Ready to dive into a delightful baking adventure, Lykkers? This chocolate coconut cake is a perfect treat to share with friends or family. It’s simple to make, rich in flavor, and sure to bring smiles around the table.
Let’s explore how to create this moist, creamy, and irresistible dessert step-by-step.
Dry Ingredients:
- 200 grams all-purpose flour
- 50 grams cocoa powder
- 1 packet baking powder (about 16 grams)
- A pinch of salt
Wet Ingredients:
- 150 grams butter, softened
- 200 grams granulated sugar
- 3 eggs (separated)
- 400 grams sweetened condensed milk
- 200 milliliters fresh cream
- 125 grams dried shredded coconut
For the Topping:
- 200 grams dark chocolate
Additional:
- Butter and flour for greasing the pan
1. Making the Cake Base
- Preheat the oven to 190°C (375°F).
- Grease and flour a springform pan to prevent sticking.
- Separate the eggs into yolks and whites.
- Beat the softened butter with the sugar until creamy and fluffy.
- Add the egg yolks one at a time, mixing well after each addition.
- In a separate bowl, sift together the flour, cocoa powder, baking powder, and salt.
- Gradually add the dry mix to the butter and egg yolk mixture, blending until smooth.

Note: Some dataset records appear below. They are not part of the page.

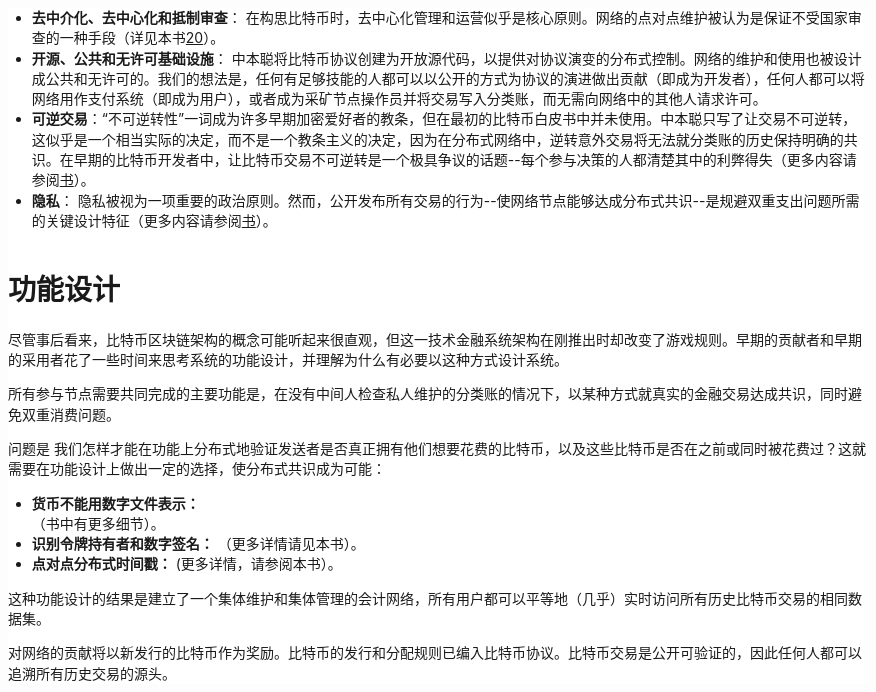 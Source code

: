 -   **去中介化、去中心化和抵制审查**： 在构思比特币时，去中心化管理和运营似乎是核心原则。网络的点对点维护被认为是保证不受国家审查的一种手段（详见本书[20]）。
-   **开源、公共和无许可基础设施**： 中本聪将比特币协议创建为开放源代码，以提供对协议演变的分布式控制。网络的维护和使用也被设计成公共和无许可的。我们的想法是，任何有足够技能的人都可以以公开的方式为协议的演进做出贡献（即成为开发者），任何人都可以将网络用作支付系统（即成为用户），或者成为采矿节点操作员并将交易写入分类账，而无需向网络中的其他人请求许可。
-   **可逆交易**：“不可逆转性”一词成为许多早期加密爱好者的教条，但在最初的比特币白皮书中并未使用。中本聪只写了让交易不可逆转，这似乎是一个相当实际的决定，而不是一个教条主义的决定，因为在分布式网络中，逆转意外交易将无法就分类账的历史保持明确的共识。在早期的比特币开发者中，让比特币交易不可逆转是一个极具争议的话题--每个参与决策的人都清楚其中的利弊得失（更多内容请参阅[书][21]）。
-   **隐私**： 隐私被视为一项重要的政治原则。然而，公开发布所有交易的行为--使网络节点能够达成分布式共识--是规避双重支出问题所需的关键设计特征（更多内容请参阅[书][22]）。

# 功能设计

尽管事后看来，比特币区块链架构的概念可能听起来很直观，但这一技术金融系统架构在刚推出时却改变了游戏规则。早期的贡献者和早期的采用者花了一些时间来思考系统的功能设计，并理解为什么有必要以这种方式设计系统。

所有参与节点需要共同完成的主要功能是，在没有中间人检查私人维护的分类账的情况下，以某种方式就真实的金融交易达成共识，同时避免双重消费问题。

问题是 我们怎样才能在功能上分布式地验证发送者是否真正拥有他们想要花费的比特币，以及这些比特币是否在之前或同时被花费过？这就需要在功能设计上做出一定的选择，使分布式共识成为可能：

- **货币不能用数字文件表示：**  
    （书中有更多细节）。
- **识别令牌持有者和数字签名：**
    （更多详情请见本书）。
- **点对点分布式时间戳：** 
    (更多详情，请参阅本书）。


这种功能设计的结果是建立了一个集体维护和集体管理的会计网络，所有用户都可以平等地（几乎）实时访问所有历史比特币交易的相同数据集。

对网络的贡献将以新发行的比特币作为奖励。比特币的发行和分配规则已编入比特币协议。比特币交易是公开可验证的，因此任何人都可以追溯所有历史交易的源头。


<div align="center">

[1]: /@sherminvoshmgir?source=post_page-----c21d07b0e3b8--------------------------------
[2]: https://medium.com/token-kitchen?source=post_page-----c21d07b0e3b8--------------------------------
[3]: /@sherminvoshmgir?source=post_page-----c21d07b0e3b8--------------------------------
[4]: /m/signin?actionUrl=https%3A%2F%2Fmedium.com%2F_%2Fsubscribe%2Fuser%2F836f5cc46276&operation=register&redirect=https%3A%2F%2Fmedium.com%2Ftoken-kitchen%2Fbitcoin-network-analysis-c21d07b0e3b8&user=Shermin+Voshmgir&userId=836f5cc46276&source=post_page-836f5cc46276----c21d07b0e3b8---------------------post_header-----------
[5]: https://medium.com/token-kitchen?source=post_page-----c21d07b0e3b8--------------------------------
[6]: /m/signin?actionUrl=https%3A%2F%2Fmedium.com%2F_%2Fvote%2Ftoken-kitchen%2Fc21d07b0e3b8&operation=register&redirect=https%3A%2F%2Fmedium.com%2Ftoken-kitchen%2Fbitcoin-network-analysis-c21d07b0e3b8&user=Shermin+Voshmgir&userId=836f5cc46276&source=-----c21d07b0e3b8---------------------clap_footer-----------
[7]: /m/signin?actionUrl=https%3A%2F%2Fmedium.com%2F_%2Fbookmark%2Fp%2Fc21d07b0e3b8&operation=register&redirect=https%3A%2F%2Fmedium.com%2Ftoken-kitchen%2Fbitcoin-network-analysis-c21d07b0e3b8&source=-----c21d07b0e3b8---------------------bookmark_footer-----------
[8]: https://www.amazon.com/Token-Economy-DAOs-Purpose-Driven-Tokens/dp/9899157082/ref=tmm_pap_swatch_0?_encoding=UTF8&qid=1707743722&sr=1-1
[9]: https://www.amazon.com/Token-Economy-DAOs-Purpose-Driven-Tokens/dp/9899157082/ref=tmm_pap_swatch_0?_encoding=UTF8&qid=1707743722&sr=1-1
[10]: https://bitcoin.org/bitcoin.pdf
[11]: https://www.mail-archive.com/cryptography@metzdowd.com/maillist.html
[12]: https://bitcointalk.org/index.php?topic=382374.0
[13]: https://www.blockchain.com/explorer/blocks/btc/000000000019d6689c085ae165831e934ff763ae46a2a6c172b3f1b60a8ce26f
[14]: https://cointelegraph.com/explained/what-is-a-coinbase-transaction
[15]: https://www.thetimes.co.uk/
[16]: https://www.metzdowd.com/pipermail/cryptography/2009-January/014994.html
[17]: https://www.metzdowd.com/mailman/listinfo/cryptography
[18]: https://en.wikipedia.org/wiki/Cypherpunk
[19]: https://www.libertarianism.org/articles/libertarian-movement-and-libertarian-party
[20]: https://www.amazon.com/Token-Economy-DAOs-Purpose-Driven-Tokens/dp/9899157082/ref=tmm_pap_swatch_0?_encoding=UTF8&qid=1707743722&sr=1-1
[21]: https://www.amazon.com/Token-Economy-DAOs-Purpose-Driven-Tokens/dp/9899157082/ref=tmm_pap_swatch_0?_encoding=UTF8&qid=1707743722&sr=1-1
[22]: https://www.amazon.com/Token-Economy-DAOs-Purpose-Driven-Tokens/dp/9899157082/ref=tmm_pap_swatch_0?_encoding=UTF8&qid=1707743722&sr=1-1
[23]: https://www.amazon.com/Token-Economy-DAOs-Purpose-Driven-Tokens/dp/9899157082/ref=tmm_pap_swatch_0?_encoding=UTF8&qid=1707743722&sr=1-1
[24]: https://en.wikipedia.org/wiki/Central_processing_unit
[25]: https://www.fireblocks.com/
[26]: https://www.chainalysis.com
[27]: https://www.amazon.com/Token-Economy-DAOs-Purpose-Driven-Tokens/dp/9899157082/ref=tmm_pap_swatch_0?_encoding=UTF8&qid=1707743722&sr=1-1
[28]: https://en.wikipedia.org/wiki/Unspent_transaction_output
[29]: https://www.amazon.com/Token-Economy-DAOs-Purpose-Driven-Tokens/dp/9899157082/ref=tmm_pap_swatch_0?_encoding=UTF8&qid=1707743722&sr=1-1
[30]: https://en.bitcoin.it/wiki/Satoshi_(unit)
[31]: https://blog.bitmex.com/a-complete-history-of-bitcoins-consensus-forks-2022-update/
[32]: https://z.cash/
[33]: https://litecoin.org/
[34]: https://bitcoingold.org/
[35]: https://www.bitcoindiamond.org/
[36]: https://bitcoinplatinum.github.io/
[37]: https://github.com/bitcoin/bitcoin/commits
[38]: https://bit.ly/BitcoinP2PMoney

- Whip the egg whites until stiff peaks form, then gently fold them into the batter to keep the mixture light and airy.
- Pour the batter into the prepared pan and bake for about 35 minutes.
- Test with a toothpick; if it comes out clean, the cake is done. If not, bake a few minutes longer.

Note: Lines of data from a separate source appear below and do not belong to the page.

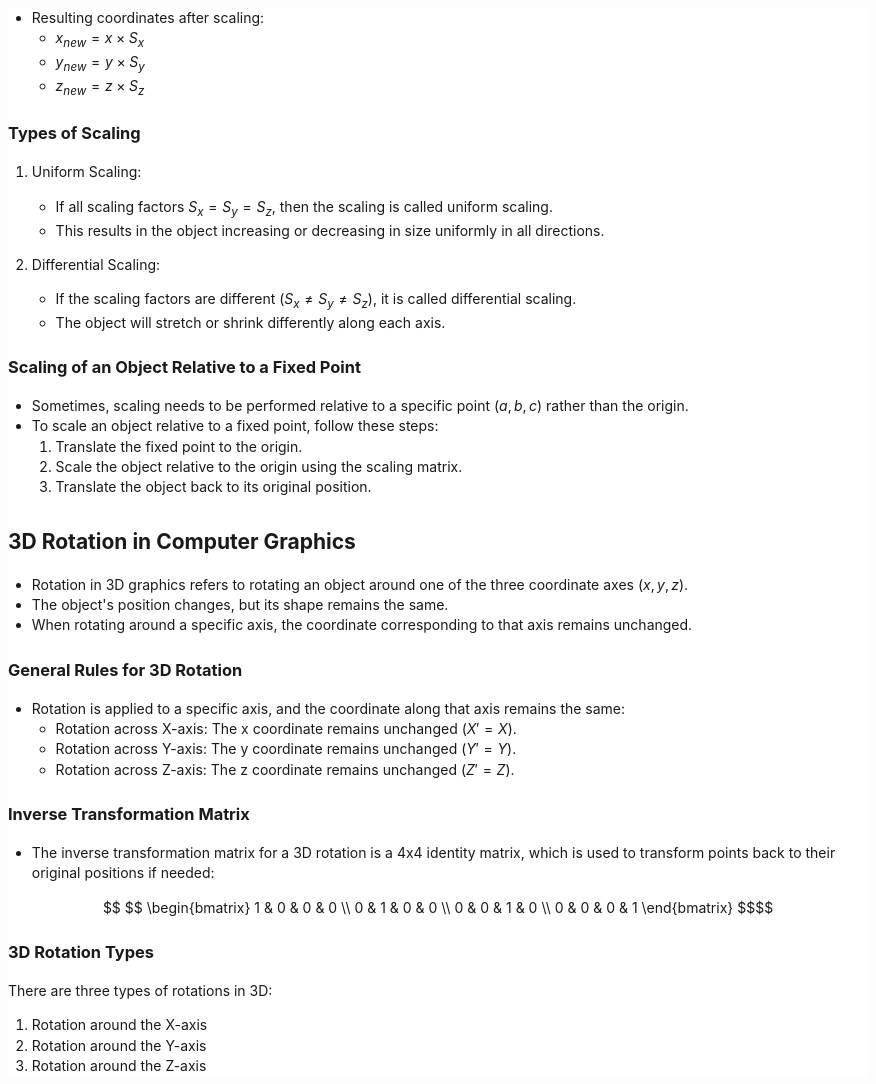    - Resulting coordinates after scaling:
     - $x_{new} = x \times S_x$
     - $y_{new} = y \times S_y$
     - $z_{new} = z \times S_z$

### Types of Scaling
1. Uniform Scaling:
   - If all scaling factors $S_x = S_y = S_z$, then the scaling is called uniform scaling.
   - This results in the object increasing or decreasing in size uniformly in all directions.

2. Differential Scaling:
   - If the scaling factors are different $(S_x ≠ S_y ≠ S_z)$, it is called differential scaling.
   - The object will stretch or shrink differently along each axis.

### Scaling of an Object Relative to a Fixed Point
- Sometimes, scaling needs to be performed relative to a specific point $(a, b, c)$ rather than the origin.
- To scale an object relative to a fixed point, follow these steps:
  1. Translate the fixed point to the origin.
  2. Scale the object relative to the origin using the scaling matrix.
  3. Translate the object back to its original position.

## 3D Rotation in Computer Graphics
- Rotation in 3D graphics refers to rotating an object around one of the three coordinate axes $(x, y, z)$.
- The object's position changes, but its shape remains the same.
- When rotating around a specific axis, the coordinate corresponding to that axis remains unchanged.

### General Rules for 3D Rotation
- Rotation is applied to a specific axis, and the coordinate along that axis remains the same:
  - Rotation across X-axis: The x coordinate remains unchanged $(X' = X)$.
  - Rotation across Y-axis: The y coordinate remains unchanged $(Y' = Y)$.
  - Rotation across Z-axis: The z coordinate remains unchanged $(Z' = Z)$.

### Inverse Transformation Matrix
- The inverse transformation matrix for a 3D rotation is a 4x4 identity matrix, which is used to transform points back to their original positions if needed:
```math
  $$
  \begin{bmatrix}
  1 & 0 & 0 & 0 \\
  0 & 1 & 0 & 0 \\
  0 & 0 & 1 & 0 \\
  0 & 0 & 0 & 1
  \end{bmatrix}
  $$
```

### 3D Rotation Types
There are three types of rotations in 3D:
1. Rotation around the X-axis
2. Rotation around the Y-axis
3. Rotation around the Z-axis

- Once baked, remove from oven and let cool before removing from the pan.
2. Preparing the Coconut Filling
- In a large bowl, soak the dried shredded coconut with about 50 ml of warm water, stirring occasionally until softened.
- Mix in the sweetened condensed milk, combining thoroughly to create a creamy coconut filling.

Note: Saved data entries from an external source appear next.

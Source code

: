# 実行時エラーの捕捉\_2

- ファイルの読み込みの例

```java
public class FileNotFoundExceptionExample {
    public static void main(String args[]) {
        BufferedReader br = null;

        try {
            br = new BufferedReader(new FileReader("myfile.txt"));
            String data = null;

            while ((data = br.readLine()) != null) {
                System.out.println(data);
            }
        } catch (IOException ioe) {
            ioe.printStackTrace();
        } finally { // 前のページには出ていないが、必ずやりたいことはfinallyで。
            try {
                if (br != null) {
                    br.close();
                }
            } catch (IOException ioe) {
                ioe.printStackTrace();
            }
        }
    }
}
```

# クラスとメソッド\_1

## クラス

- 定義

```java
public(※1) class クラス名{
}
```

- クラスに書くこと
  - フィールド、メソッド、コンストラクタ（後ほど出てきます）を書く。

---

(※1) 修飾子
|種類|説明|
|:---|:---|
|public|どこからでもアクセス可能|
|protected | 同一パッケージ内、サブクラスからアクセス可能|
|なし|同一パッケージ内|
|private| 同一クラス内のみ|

- When the cake has cooled, carefully slice it horizontally into two layers.
- Spread the coconut filling evenly over the bottom layer, then place the top layer back on.
3. Creating the Chocolate Glaze
- Warm the fresh cream in a saucepan over medium heat, but avoid boiling.
- Remove from heat just before it reaches a boil.
- Add the chopped dark chocolate to the warm cream and stir until completely melted and smooth, forming a luscious glaze.
- Allow the glaze to cool slightly, then pour it over the cake, starting from the center and letting it flow naturally to the edges.
- Optional: garnish with fresh coconut flakes for an extra tropical touch.
Once the glaze has set, slice the cake and serve. This cake pairs wonderfully with a cup of your favorite hot beverage and can be enjoyed as a special dessert or a sweet snack anytime. The combination of rich chocolate and creamy coconut offers a perfect balance of flavors that will satisfy any sweet tooth.
This chocolate coconut cake recipe brings together simple ingredients to create a flavorful and impressive dessert with minimal effort. From a moist chocolate base to a creamy coconut filling and silky chocolate glaze, every bite offers a delightful taste experience. Easy to prepare and perfect for sharing, it’s a recipe that deserves a place in every kitchen.